> **Work to be completed**: Only lines that contain the word "DATABASECHANGELOGLOCK" are to be returned from the data below.

Segment Open

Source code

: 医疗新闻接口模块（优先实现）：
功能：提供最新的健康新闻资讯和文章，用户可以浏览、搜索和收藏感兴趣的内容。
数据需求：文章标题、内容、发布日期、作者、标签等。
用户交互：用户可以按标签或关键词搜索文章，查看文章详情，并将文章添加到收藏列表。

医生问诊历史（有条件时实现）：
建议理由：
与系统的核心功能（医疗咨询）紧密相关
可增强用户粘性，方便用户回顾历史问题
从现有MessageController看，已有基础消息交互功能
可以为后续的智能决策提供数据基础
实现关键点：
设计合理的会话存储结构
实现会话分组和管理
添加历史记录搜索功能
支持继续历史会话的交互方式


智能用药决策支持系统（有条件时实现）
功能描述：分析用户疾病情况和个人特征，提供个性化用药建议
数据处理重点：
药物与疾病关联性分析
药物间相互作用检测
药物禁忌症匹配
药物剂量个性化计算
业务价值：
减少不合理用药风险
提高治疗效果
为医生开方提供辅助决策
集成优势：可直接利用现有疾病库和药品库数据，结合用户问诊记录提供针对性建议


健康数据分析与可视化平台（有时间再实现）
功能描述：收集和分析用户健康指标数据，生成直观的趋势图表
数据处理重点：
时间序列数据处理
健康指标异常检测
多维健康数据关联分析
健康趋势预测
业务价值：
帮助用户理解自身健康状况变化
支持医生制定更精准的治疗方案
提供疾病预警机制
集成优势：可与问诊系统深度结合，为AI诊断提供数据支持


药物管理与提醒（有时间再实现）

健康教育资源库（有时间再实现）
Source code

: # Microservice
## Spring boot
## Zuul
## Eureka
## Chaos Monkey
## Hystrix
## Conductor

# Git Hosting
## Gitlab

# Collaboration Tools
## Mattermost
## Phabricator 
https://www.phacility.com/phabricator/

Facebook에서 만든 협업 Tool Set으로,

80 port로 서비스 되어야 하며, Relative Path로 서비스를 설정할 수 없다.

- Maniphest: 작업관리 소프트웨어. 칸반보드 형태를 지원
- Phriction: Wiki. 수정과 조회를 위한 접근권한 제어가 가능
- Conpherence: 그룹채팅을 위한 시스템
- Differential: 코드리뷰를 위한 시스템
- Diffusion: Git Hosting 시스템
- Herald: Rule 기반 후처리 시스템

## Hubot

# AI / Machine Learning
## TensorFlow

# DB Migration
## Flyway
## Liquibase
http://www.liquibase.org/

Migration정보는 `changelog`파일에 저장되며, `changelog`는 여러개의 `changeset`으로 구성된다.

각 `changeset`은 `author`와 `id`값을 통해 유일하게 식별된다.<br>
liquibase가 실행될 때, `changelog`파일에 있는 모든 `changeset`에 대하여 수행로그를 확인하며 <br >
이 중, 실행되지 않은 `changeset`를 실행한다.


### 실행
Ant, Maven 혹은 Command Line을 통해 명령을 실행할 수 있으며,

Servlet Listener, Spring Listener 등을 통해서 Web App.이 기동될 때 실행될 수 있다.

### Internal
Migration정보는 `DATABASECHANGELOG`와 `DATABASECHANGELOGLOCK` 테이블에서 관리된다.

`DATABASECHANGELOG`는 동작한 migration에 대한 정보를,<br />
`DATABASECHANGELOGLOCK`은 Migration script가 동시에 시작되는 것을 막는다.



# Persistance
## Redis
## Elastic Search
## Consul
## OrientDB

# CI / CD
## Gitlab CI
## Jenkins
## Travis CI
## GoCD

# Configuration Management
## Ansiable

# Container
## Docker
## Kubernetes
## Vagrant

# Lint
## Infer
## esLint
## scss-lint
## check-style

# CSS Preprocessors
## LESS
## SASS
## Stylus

Segment Closed

> **Response to the task**:
Migration정보는 `DATABASECHANGELOG`와 `DATABASECHANGELOGLOCK` 테이블에서 관리된다.
`DATABASECHANGELOGLOCK`은 Migration script가 동시에 시작되는 것을 막는다.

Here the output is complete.